━━━━━ Input data

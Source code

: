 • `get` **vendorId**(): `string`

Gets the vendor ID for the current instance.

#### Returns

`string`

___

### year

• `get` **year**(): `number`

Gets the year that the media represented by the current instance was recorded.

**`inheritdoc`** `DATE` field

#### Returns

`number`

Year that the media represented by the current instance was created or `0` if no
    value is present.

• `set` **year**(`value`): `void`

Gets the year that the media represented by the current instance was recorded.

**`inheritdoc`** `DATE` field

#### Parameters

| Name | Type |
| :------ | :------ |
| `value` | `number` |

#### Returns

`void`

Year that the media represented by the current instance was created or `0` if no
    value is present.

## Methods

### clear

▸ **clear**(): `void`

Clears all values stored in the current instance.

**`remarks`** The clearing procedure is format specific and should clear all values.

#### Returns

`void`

━━━━━━━━━━
━━━━━ Input data

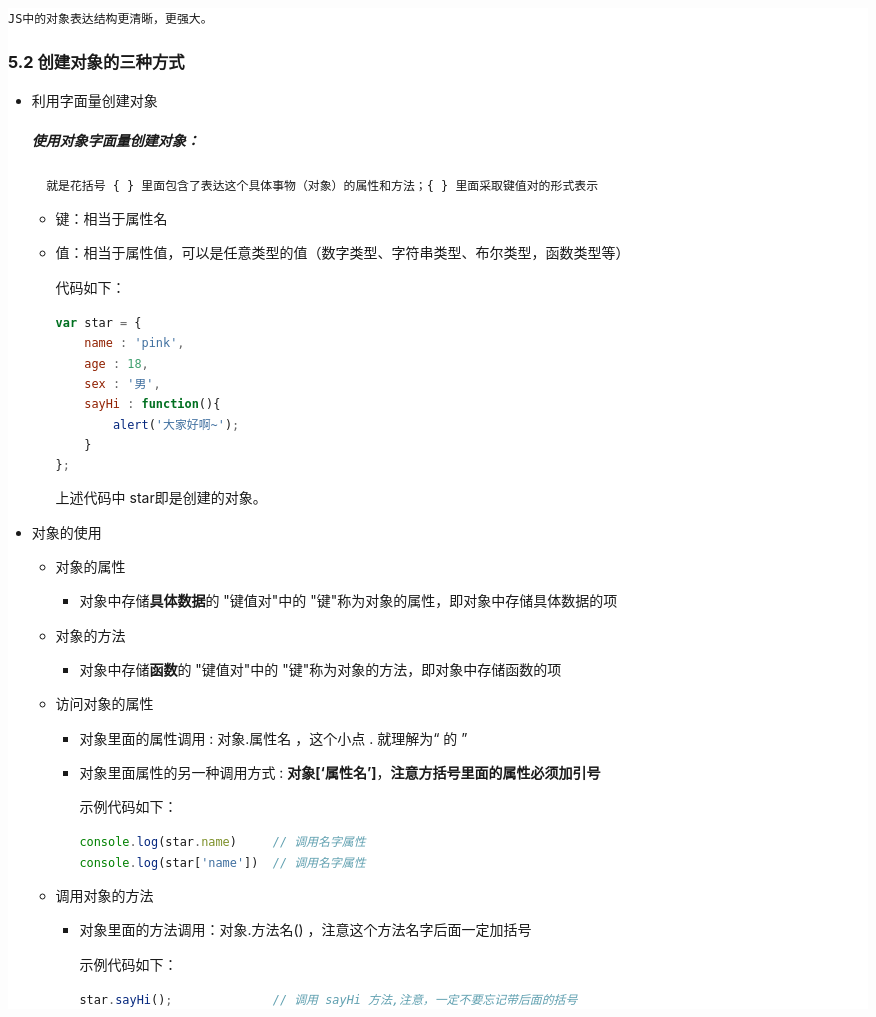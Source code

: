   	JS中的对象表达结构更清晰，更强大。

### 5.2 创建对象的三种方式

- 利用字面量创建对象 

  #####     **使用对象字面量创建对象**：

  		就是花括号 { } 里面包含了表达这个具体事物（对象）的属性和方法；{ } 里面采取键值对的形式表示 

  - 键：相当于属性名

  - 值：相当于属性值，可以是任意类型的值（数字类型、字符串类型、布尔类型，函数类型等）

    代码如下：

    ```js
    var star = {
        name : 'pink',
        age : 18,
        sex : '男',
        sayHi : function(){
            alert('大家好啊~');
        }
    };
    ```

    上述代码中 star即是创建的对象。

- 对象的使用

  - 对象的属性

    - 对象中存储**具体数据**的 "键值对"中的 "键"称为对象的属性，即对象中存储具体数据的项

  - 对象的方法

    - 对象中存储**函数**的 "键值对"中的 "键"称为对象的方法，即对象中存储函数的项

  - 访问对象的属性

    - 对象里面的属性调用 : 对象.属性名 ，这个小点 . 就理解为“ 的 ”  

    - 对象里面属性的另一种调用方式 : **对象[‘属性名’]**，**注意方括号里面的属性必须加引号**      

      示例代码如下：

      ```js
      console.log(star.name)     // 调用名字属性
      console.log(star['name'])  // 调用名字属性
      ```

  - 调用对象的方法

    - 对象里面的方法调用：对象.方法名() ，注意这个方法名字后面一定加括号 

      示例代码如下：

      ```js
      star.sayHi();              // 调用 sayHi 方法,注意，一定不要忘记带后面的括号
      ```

━━━━━━━━━━
━━━━━ Input data

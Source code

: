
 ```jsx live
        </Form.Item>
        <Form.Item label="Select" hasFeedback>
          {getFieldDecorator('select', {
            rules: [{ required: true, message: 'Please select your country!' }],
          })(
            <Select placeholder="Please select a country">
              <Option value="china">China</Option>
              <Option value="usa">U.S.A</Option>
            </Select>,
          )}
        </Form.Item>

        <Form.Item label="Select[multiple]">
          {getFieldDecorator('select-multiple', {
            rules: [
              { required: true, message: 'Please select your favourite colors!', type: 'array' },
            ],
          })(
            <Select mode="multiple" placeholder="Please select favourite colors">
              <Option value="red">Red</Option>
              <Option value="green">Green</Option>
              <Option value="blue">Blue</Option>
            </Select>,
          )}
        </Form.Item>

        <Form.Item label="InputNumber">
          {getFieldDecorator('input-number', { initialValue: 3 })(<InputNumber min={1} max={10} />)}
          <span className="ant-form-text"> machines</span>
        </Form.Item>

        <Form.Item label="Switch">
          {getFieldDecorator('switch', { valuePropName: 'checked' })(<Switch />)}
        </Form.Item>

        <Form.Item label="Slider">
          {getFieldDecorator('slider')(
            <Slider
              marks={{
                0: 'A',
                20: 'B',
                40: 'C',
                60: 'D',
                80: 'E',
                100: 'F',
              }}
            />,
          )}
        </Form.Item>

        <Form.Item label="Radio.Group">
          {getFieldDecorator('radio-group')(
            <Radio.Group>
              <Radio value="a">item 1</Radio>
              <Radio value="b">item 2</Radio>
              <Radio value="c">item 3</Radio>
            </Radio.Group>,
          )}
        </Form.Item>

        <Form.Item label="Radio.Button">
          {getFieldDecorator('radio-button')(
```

━━━━━━━━━━

What to do — Go through the lines above and copy any that contain "multiple".

Result for this task —
        <Form.Item label="Select[multiple]">
          {getFieldDecorator('select-multiple', {
            <Select mode="multiple" placeholder="Please select favourite colors">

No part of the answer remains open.